*** Block opens ***

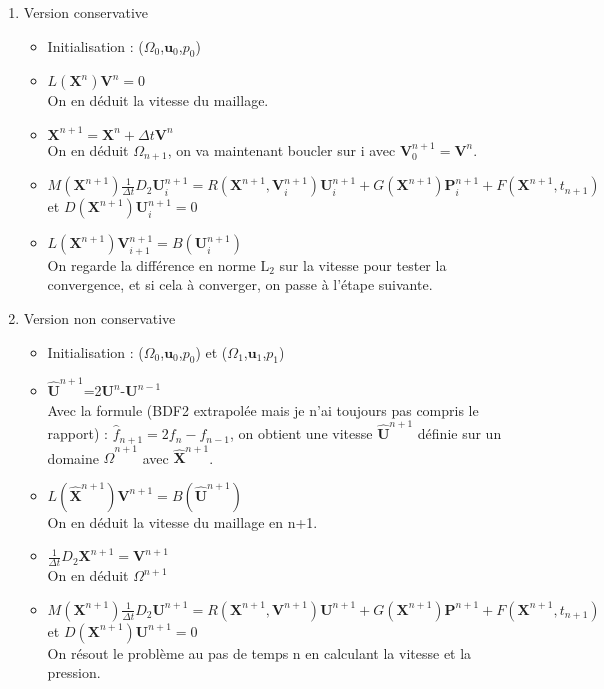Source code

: \documentclass{article}
\theoremstyle{plain}
\numberwithin{equation}{section} %
\newcommand{\bu}{{\boldsymbol{u}}}
\begin{document}
\begin{enumerate}

	\item Version conservative
	\begin{itemize}
		\item Initialisation :  ($\Omega_0$,$\bu_0$,$p_0$)
		\item  $L(\mathbf{X}^{n})\mathbf{V}^{n}=0$\\
		On en d\'eduit la vitesse du maillage.
		\item $\mathbf{X}^{n+1}=\mathbf{X}^{n}+\Delta t \mathbf{V}^{n}$\\
		On en d\'eduit $\Omega_{n+1}$, on va maintenant boucler sur i avec $\mathbf{V}^{n+1}_0=\mathbf{V}^n$.
		\item  $M(\mathbf{X}^{n+1})\frac{1}{\Delta t}D_2 \mathbf{U}^{n+1}_i=R(\mathbf{X}^{n+1},\mathbf{V}^{n+1}_i)\mathbf{U}^{n+1}_i+G(\mathbf{X}^{n+1})\mathbf{P}^{n+1}_i+F(\mathbf{X}^{n+1},t_{n+1})$ et $D(\mathbf{X}^{n+1})\mathbf{U}^{n+1}_i=0$\\
		\item $L(\mathbf{X}^{n+1})\mathbf{V}^{n+1}_{i+1}=B(\mathbf{U}^{n+1}_i)$\\
		On regarde la diff\'erence en norme $\mathrm{L}_2$ sur la vitesse pour tester la convergence, et si cela \`a converger, on passe \`a l'\'etape suivante.
	\end{itemize}	
	
	\item Version non conservative
	
	\begin{itemize}
		\item Initialisation : ($\Omega_0$,$\bu_0$,$p_0$) et ($\Omega_1$,$\bu_1$,$p_1$)
		\item $\hat{\mathbf{U}}^{n+1}$=2$\mathbf{U}^{n}$-$\mathbf{U}^{n-1}$\\
		Avec la formule (BDF2 extrapol\'ee mais je n'ai toujours pas compris le rapport) : $\hat{f}_{n+1}=2f_n-f_{n-1}$, on obtient une vitesse $\hat{\mathbf{U}}^{n+1}$ d\'efinie sur un domaine $\hat{\Omega}^{n+1}$ avec $\hat{\mathbf{X}}^{n+1}$.
		\item $L(\hat{\mathbf{X}}^{n+1})\mathbf{V}^{n+1}=B(\hat{\mathbf{U}}^{n+1})$\\
		On en d\'eduit la vitesse du maillage en n+1.
		\item $\frac{1}{\Delta t}D_2 \mathbf{X}^{n+1}=\mathbf{V}^{n+1}$ \\
		On en d\'eduit $\Omega^{n+1}$
		\item $M(\mathbf{X}^{n+1})\frac{1}{\Delta t}D_2 \mathbf{U}^{n+1}=R(\mathbf{X}^{n+1},\mathbf{V}^{n+1})\mathbf{U}^{n+1}+G(\mathbf{X}^{n+1})\mathbf{P}^{n+1}+F(\mathbf{X}^{n+1},t_{n+1})$ et $D(\mathbf{X}^{n+1})\mathbf{U}^{n+1}=0$\\
		On r\'esout le probl\`eme au pas de temps n en calculant la vitesse et la pression.
	\end{itemize}

\end{enumerate}
\end{document}
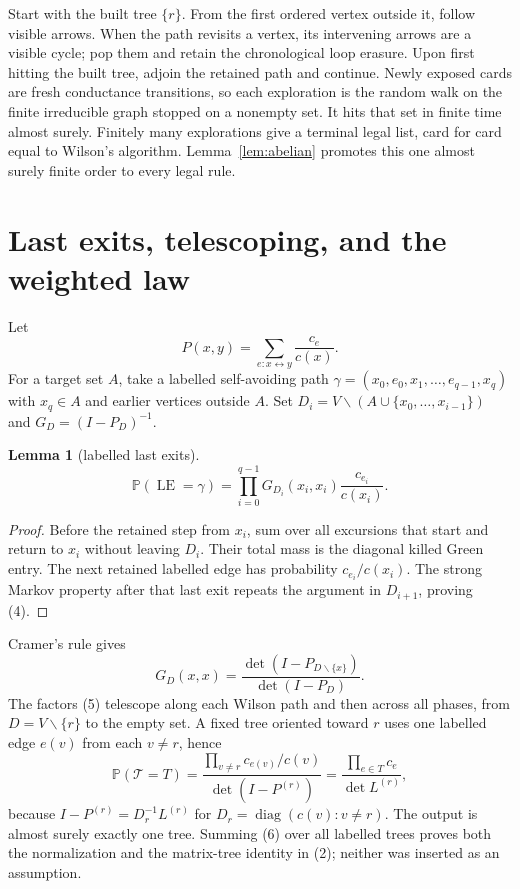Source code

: \documentclass[10pt]{article}
\newtheorem{lemma}{Lemma}
\newcommand{\Prb}{\mathbb P}
\newcommand{\T}{\mathcal T}
\newcommand{\LE}{\operatorname{LE}}
\newcommand{\diag}{\operatorname{diag}}
\begin{document}
Start with the built tree $\{r\}$.  From the first ordered vertex outside it,
follow visible arrows.  When the path revisits a vertex, its intervening
arrows are a visible cycle; pop them and retain the chronological loop
erasure.  Upon first hitting the built tree, adjoin the retained path and
continue.  Newly exposed cards are fresh conductance transitions, so each
exploration is the random walk on the finite irreducible graph stopped on a
nonempty set.  It hits that set in finite time almost surely.  Finitely many
explorations give a terminal legal list, card for card equal to Wilson's
algorithm.  Lemma~\ref{lem:abelian} promotes this one almost surely finite
order to every legal rule.

\section{Last exits, telescoping, and the weighted law}
Let
\[
 P(x,y)=\sum_{e:x\leftrightarrow y}\frac{c_e}{c(x)}.
\]
For a target set $A$, take a labelled self-avoiding path
$\gamma=(x_0,e_0,x_1,\ldots,e_{q-1},x_q)$ with $x_q\in A$ and earlier
vertices outside $A$.  Set
$D_i=V\smallsetminus(A\cup\{x_0,\ldots,x_{i-1}\})$ and
$G_D=(I-P_D)^{-1}$.

\begin{lemma}[labelled last exits]\label{lem:last}
\[
 \Prb(\LE=\gamma)=\prod_{i=0}^{q-1}
 G_{D_i}(x_i,x_i)\frac{c_{e_i}}{c(x_i)}.                     \tag{4}
\]
\end{lemma}
\begin{proof}
Before the retained step from $x_i$, sum over all excursions that start and
return to $x_i$ without leaving $D_i$.  Their total mass is the diagonal
killed Green entry.  The next retained labelled edge has probability
$c_{e_i}/c(x_i)$.  The strong Markov property after that last exit repeats the
argument in $D_{i+1}$, proving (4).
\end{proof}

Cramer's rule gives
\[
G_D(x,x)=\frac{\det(I-P_{D\smallsetminus\{x\}})}{\det(I-P_D)}. \tag{5}
\]
The factors (5) telescope along each Wilson path and then across all phases,
from $D=V\smallsetminus\{r\}$ to the empty set.  A fixed tree oriented toward $r$
uses one labelled edge $e(v)$ from each $v\ne r$, hence
\[
 \Prb(\T=T)=
 \frac{\prod_{v\ne r}c_{e(v)}/c(v)}{\det(I-P^{(r)})}
 =\frac{\prod_{e\in T}c_e}{\det L^{(r)}},                  \tag{6}
\]
because $I-P^{(r)}=D_r^{-1}L^{(r)}$ for
$D_r=\diag(c(v):v\ne r)$.  The output is almost surely exactly one tree.
Summing (6) over all labelled trees proves both the normalization and the
matrix-tree identity in (2); neither was inserted as an assumption.
\end{document}
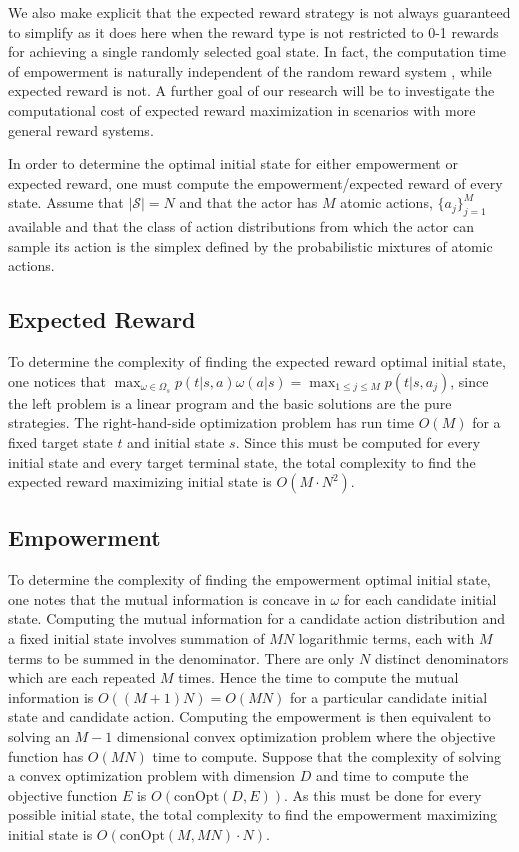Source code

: \documentclass{article}
\newcommand{\Ss}{\mathcal{S}}
\begin{document}
We also make explicit that the expected reward strategy is not always guaranteed to simplify as it does here when the reward type is not restricted to 0-1 rewards for achieving a single randomly selected goal state. In fact, the computation time of empowerment is naturally independent of the random reward system%
, while expected reward is not.
A further goal of our research will be to investigate the computational cost of expected reward maximization in scenarios with more general reward systems.
 
In order to determine the optimal initial state for either empowerment or expected reward, one must compute the empowerment/expected reward of every state.
Assume that $|\Ss|=N$ and that the actor has $M$ atomic actions, $\{a_j\}_{j=1}^M$ available and that the class of action distributions from which the actor can sample its action is the simplex defined by the probabilistic mixtures of atomic actions. 

\subsection{Expected Reward}
To determine the complexity of finding the expected reward optimal initial state, one notices that $\max_{\omega\in\Omega_s} p(t|s,a)\omega(a|s) = \max_{1\leq j \leq M} p(t|s,a_j)$, since the left problem is a linear program and the basic solutions are the pure strategies.
The right-hand-side optimization problem has run time $O(M)$ for a fixed target state $t$ and initial state $s$. Since this must be computed for every initial state and every target terminal state, the total complexity to find the expected reward maximizing initial state is $O(M\cdot N^2)$. 

\subsection{Empowerment}
To determine the complexity of finding the empowerment optimal initial state, one notes that the mutual information is concave \cite{braverman2011information} in $\omega$ for each candidate initial state. Computing the mutual information for a candidate action distribution and a fixed initial state involves summation of $MN$ logarithmic terms, each with $M$ terms to be summed in the denominator. There are only $N$ distinct denominators which are each repeated $M$ times. Hence the time to compute the mutual information is $O((M+1)N)=O(MN)$ for a particular candidate initial state and candidate action. Computing the empowerment is then equivalent to solving an $M-1$ dimensional convex optimization problem where the objective function has $O(MN)$ time to compute.  Suppose that the complexity of solving a convex optimization problem with dimension $D$ and time to compute the objective function $E$ is $O(\text{conOpt}(D,E))$. As this must be done for every possible initial state, the total complexity to find the empowerment maximizing initial state is $O(\text{conOpt}(M,MN)\cdot N)$. 
\end{document}
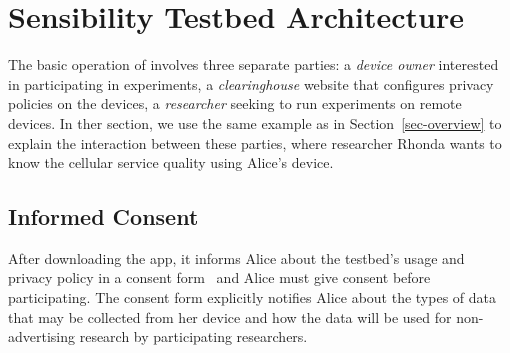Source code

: \section{Sensibility Testbed Architecture}\label{sec-design}

The basic operation of \sysname involves three separate 
parties: a \textit{device owner} interested in participating in 
experiments, a \textit{clearinghouse} website that configures privacy policies on the 
devices,  a \textit{researcher} seeking to run experiments on 
remote devices. 
In ther section, we use the same example as in 
Section~\ref{sec-overview} to explain the interaction between these 
parties, where researcher Rhonda wants to know the cellular service quality 
using Alice's device.


\subsection{Informed Consent}\label{subsec:informed-consent}

After downloading the app, it informs Alice about the testbed's usage and 
privacy policy in a consent form~\cite{consent} and Alice must give consent 
before participating. The consent form explicitly notifies Alice about the 
types of data that may be collected from her device and how the data will
be used for non-advertising research by participating researchers.

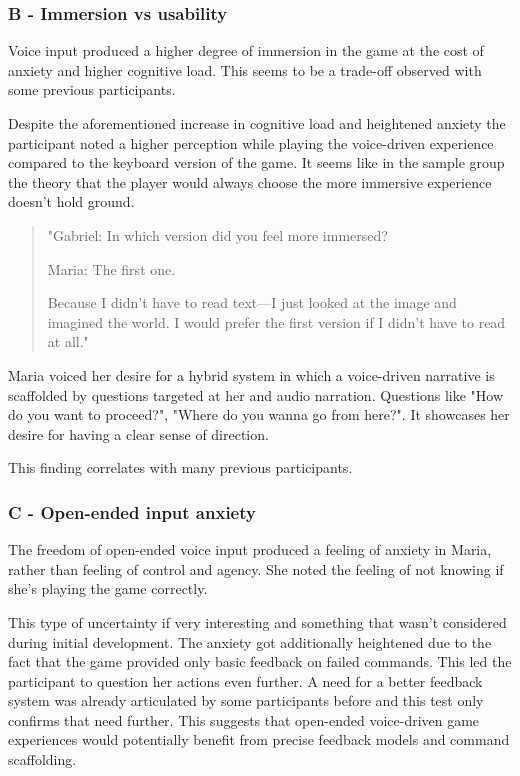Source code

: \subsubsection{B - Immersion vs usability}

Voice input produced a higher degree of immersion in the game at the cost of anxiety and higher cognitive load. This seems to be a trade-off observed with some previous participants.

Despite the aforementioned increase in cognitive load and heightened anxiety the participant noted a higher perception while playing the voice-driven experience compared to the keyboard version of the game. 
It seems like in the sample group the theory that the player would always choose the more immersive experience doesn't hold ground. 


\begin{quote}
    "Gabriel: In which version did you feel more immersed?

    Maria: The first one.

    Because I didn’t have to read text—I just looked at the image and imagined the world.
    I would prefer the first version if I didn’t have to read at all."
\end{quote}

Maria voiced her desire for a hybrid system in which a voice-driven narrative is scaffolded by questions targeted at her and audio narration. Questions like "How do you want to proceed?", "Where do you wanna go from here?". It showcases her desire for having a clear sense of direction. 



This finding correlates with many previous participants.


\subsubsection{C - Open-ended input anxiety}

The freedom of open-ended voice input produced a feeling of anxiety in Maria, rather than feeling of control and agency.
She noted the feeling of not knowing if she's playing the game correctly.

This type of uncertainty if very interesting and something that wasn't considered during initial development. 
The anxiety got additionally heightened due to the fact that the game provided only basic feedback on failed commands. This led the participant to question her actions even further. A need for a better feedback system was already articulated by some participants before and this test only confirms that need further. This suggests that open-ended voice-driven game experiences would potentially benefit from precise feedback models and command scaffolding.


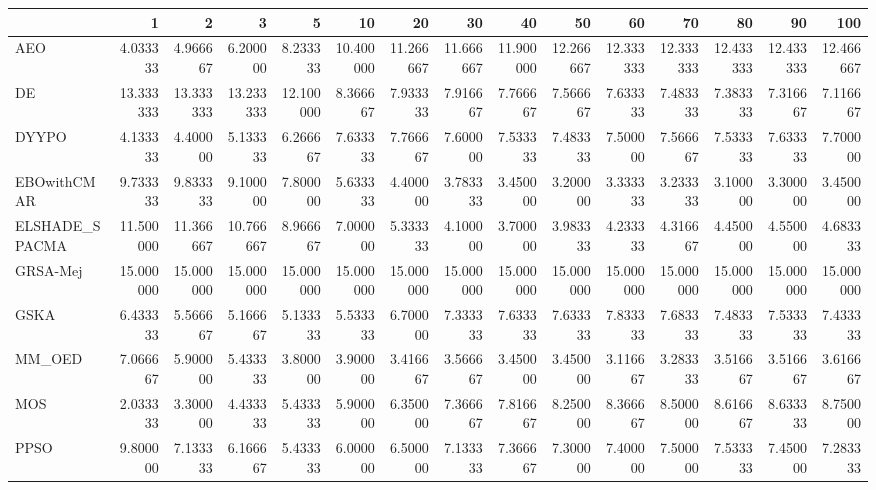 \begin{tabular}{lrrrrrrrrrrrrrr}
\toprule
{} &        1   &        2   &        3   &        5   &        10  &        20  &        30  &        40  &        50  &        60  &        70  &        80  &        90  &        100 \\
\midrule
AEO            &   4.033333 &   4.966667 &   6.200000 &   8.233333 &  10.400000 &  11.266667 &  11.666667 &  11.900000 &  12.266667 &  12.333333 &  12.333333 &  12.433333 &  12.433333 &  12.466667 \\
DE             &  13.333333 &  13.333333 &  13.233333 &  12.100000 &   8.366667 &   7.933333 &   7.916667 &   7.766667 &   7.566667 &   7.633333 &   7.483333 &   7.383333 &   7.316667 &   7.116667 \\
DYYPO          &   4.133333 &   4.400000 &   5.133333 &   6.266667 &   7.633333 &   7.766667 &   7.600000 &   7.533333 &   7.483333 &   7.500000 &   7.566667 &   7.533333 &   7.633333 &   7.700000 \\
EBOwithCMAR    &   9.733333 &   9.833333 &   9.100000 &   7.800000 &   5.633333 &   4.400000 &   3.783333 &   3.450000 &   3.200000 &   3.333333 &   3.233333 &   3.100000 &   3.300000 &   3.450000 \\
ELSHADE\_SPACMA &  11.500000 &  11.366667 &  10.766667 &   8.966667 &   7.000000 &   5.333333 &   4.100000 &   3.700000 &   3.983333 &   4.233333 &   4.316667 &   4.450000 &   4.550000 &   4.683333 \\
GRSA-Mej       &  15.000000 &  15.000000 &  15.000000 &  15.000000 &  15.000000 &  15.000000 &  15.000000 &  15.000000 &  15.000000 &  15.000000 &  15.000000 &  15.000000 &  15.000000 &  15.000000 \\
GSKA           &   6.433333 &   5.566667 &   5.166667 &   5.133333 &   5.533333 &   6.700000 &   7.333333 &   7.633333 &   7.633333 &   7.833333 &   7.683333 &   7.483333 &   7.533333 &   7.433333 \\
MM\_OED         &   7.066667 &   5.900000 &   5.433333 &   3.800000 &   3.900000 &   3.416667 &   3.566667 &   3.450000 &   3.450000 &   3.116667 &   3.283333 &   3.516667 &   3.516667 &   3.616667 \\
MOS            &   2.033333 &   3.300000 &   4.433333 &   5.433333 &   5.900000 &   6.350000 &   7.366667 &   7.816667 &   8.250000 &   8.366667 &   8.500000 &   8.616667 &   8.633333 &   8.750000 \\
PPSO           &   9.800000 &   7.133333 &   6.166667 &   5.433333 &   6.000000 &   6.500000 &   7.133333 &   7.366667 &   7.300000 &   7.400000 &   7.500000 &   7.533333 &   7.450000 &   7.283333 \\

\end{tabular}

*** Block closes ***

ABOUT THIS EXERCISE: Which of the lines above hold the word "outside"? Copy each one.

WORKED SOLUTION:
Start with the built tree $\{r\}$.  From the first ordered vertex outside it,
vertices outside $A$.  Set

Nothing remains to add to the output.